**Input data:**
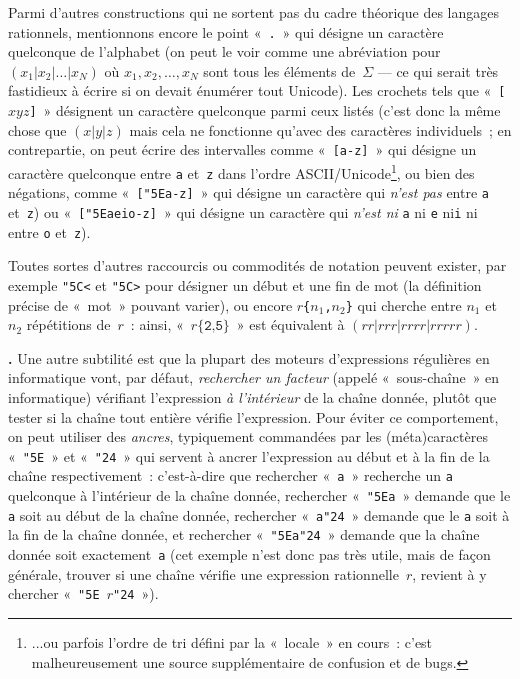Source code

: \documentclass[12pt,a4paper]{article}
\theoremstyle{definition}
\newcommand\thingy{%
\refstepcounter{comcnt}\medskip\noindent\textbf{\thecomcnt.} }
\begin{document}
Parmi d'autres constructions qui ne sortent pas du cadre théorique des
langages rationnels, mentionnons encore le point « \texttt{.} » qui
désigne un caractère quelconque de l'alphabet (on peut le voir comme
une abréviation pour $(x_1|x_2|\ldots|x_N)$ où $x_1,x_2,\ldots,x_N$
sont tous les éléments de $\Sigma$ — ce qui serait très fastidieux à
écrire si on devait énumérer tout Unicode).  Les crochets tels que
« \texttt{[$xyz$]} » désignent un caractère quelconque parmi ceux
listés (c'est donc la même chose que $(x|y|z)$ mais cela ne fonctionne
qu'avec des caractères individuels ; en contrepartie, on peut écrire
des intervalles comme « \texttt{[a-z]} » qui désigne un caractère
quelconque entre \texttt{a} et \texttt{z} dans l'ordre
ASCII/Unicode\footnote{...ou parfois l'ordre de tri défini par la
  « locale » en cours : c'est malheureusement une source supplémentaire de
  confusion et de bugs.}, ou bien des négations, comme
« \texttt{[\char"5Ea-z]} » qui désigne un caractère qui \emph{n'est
  pas} entre \texttt{a} et \texttt{z}) ou
« \texttt{[\char"5Eaeio-z]} » qui désigne un caractère qui \emph{n'est
  ni} \texttt{a} ni \texttt{e} ni\texttt{i} ni entre \texttt{o}
et \texttt{z}).

Toutes sortes d'autres raccourcis ou commodités de notation peuvent
exister, par exemple \texttt{\char"5C<} et \texttt{\char"5C>} pour
désigner un début et une fin de mot (la définition précise de « mot »
pouvant varier), ou encore \texttt{$r$\{$n_1$,$n_2$\}} qui cherche
entre $n_1$ et $n_2$ répétitions de $r$ : ainsi,
« $r\texttt{\{2,5\}}$ » est équivalent à $(rr|rrr|rrrr|rrrrr)$.

\thingy Une autre subtilité est que la plupart des moteurs
d'expressions régulières en informatique vont, par défaut,
\emph{rechercher un facteur} (appelé « sous-chaîne » en informatique)
vérifiant l'expression \emph{à l'intérieur} de la chaîne donnée,
plutôt que tester si la chaîne tout entière vérifie l'expression.
Pour éviter ce comportement, on peut utiliser des \emph{ancres}, typiquement commandées par les
(méta)caractères « \texttt{\char"5E} » et « \texttt{\char"24} » qui
servent à ancrer l'expression au début et à la fin de la chaîne
respectivement : c'est-à-dire que rechercher « \texttt{a} » recherche
un \texttt{a} quelconque à l'intérieur de la chaîne donnée, rechercher
« \texttt{\char"5E\relax a} » demande que le \texttt{a} soit au début
de la chaîne donnée, rechercher « \texttt{a\char"24} » demande que le
\texttt{a} soit à la fin de la chaîne donnée, et rechercher
« \texttt{\char"5E\relax a\char"24} » demande que la chaîne donnée
soit exactement \texttt{a} (cet exemple n'est donc pas très utile,
mais de façon générale, trouver si une chaîne vérifie une expression
rationnelle $r$, revient à y chercher « \texttt{\char"5E\relax
  $r$\char"24} »).
\end{document}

**Task description:** All lines above from the one with "Parmi d'autres constructions" to the one with "soit au début", inclusive, should be copied exactly, and no other lines.

**Task result:**
Parmi d'autres constructions qui ne sortent pas du cadre théorique des
langages rationnels, mentionnons encore le point « \texttt{.} » qui
désigne un caractère quelconque de l'alphabet (on peut le voir comme
une abréviation pour $(x_1|x_2|\ldots|x_N)$ où $x_1,x_2,\ldots,x_N$
sont tous les éléments de $\Sigma$ — ce qui serait très fastidieux à
écrire si on devait énumérer tout Unicode).  Les crochets tels que
« \texttt{[$xyz$]} » désignent un caractère quelconque parmi ceux
listés (c'est donc la même chose que $(x|y|z)$ mais cela ne fonctionne
qu'avec des caractères individuels ; en contrepartie, on peut écrire
des intervalles comme « \texttt{[a-z]} » qui désigne un caractère
quelconque entre \texttt{a} et \texttt{z} dans l'ordre
ASCII/Unicode\footnote{...ou parfois l'ordre de tri défini par la
  « locale » en cours : c'est malheureusement une source supplémentaire de
  confusion et de bugs.}, ou bien des négations, comme
« \texttt{[\char"5Ea-z]} » qui désigne un caractère qui \emph{n'est
  pas} entre \texttt{a} et \texttt{z}) ou
« \texttt{[\char"5Eaeio-z]} » qui désigne un caractère qui \emph{n'est
  ni} \texttt{a} ni \texttt{e} ni\texttt{i} ni entre \texttt{o}
et \texttt{z}).

Toutes sortes d'autres raccourcis ou commodités de notation peuvent
exister, par exemple \texttt{\char"5C<} et \texttt{\char"5C>} pour
désigner un début et une fin de mot (la définition précise de « mot »
pouvant varier), ou encore \texttt{$r$\{$n_1$,$n_2$\}} qui cherche
entre $n_1$ et $n_2$ répétitions de $r$ : ainsi,
« $r\texttt{\{2,5\}}$ » est équivalent à $(rr|rrr|rrrr|rrrrr)$.

\thingy Une autre subtilité est que la plupart des moteurs
d'expressions régulières en informatique vont, par défaut,
\emph{rechercher un facteur} (appelé « sous-chaîne » en informatique)
vérifiant l'expression \emph{à l'intérieur} de la chaîne donnée,
plutôt que tester si la chaîne tout entière vérifie l'expression.
Pour éviter ce comportement, on peut utiliser des \emph{ancres}, typiquement commandées par les
(méta)caractères « \texttt{\char"5E} » et « \texttt{\char"24} » qui
servent à ancrer l'expression au début et à la fin de la chaîne
respectivement : c'est-à-dire que rechercher « \texttt{a} » recherche
un \texttt{a} quelconque à l'intérieur de la chaîne donnée, rechercher
« \texttt{\char"5E\relax a} » demande que le \texttt{a} soit au début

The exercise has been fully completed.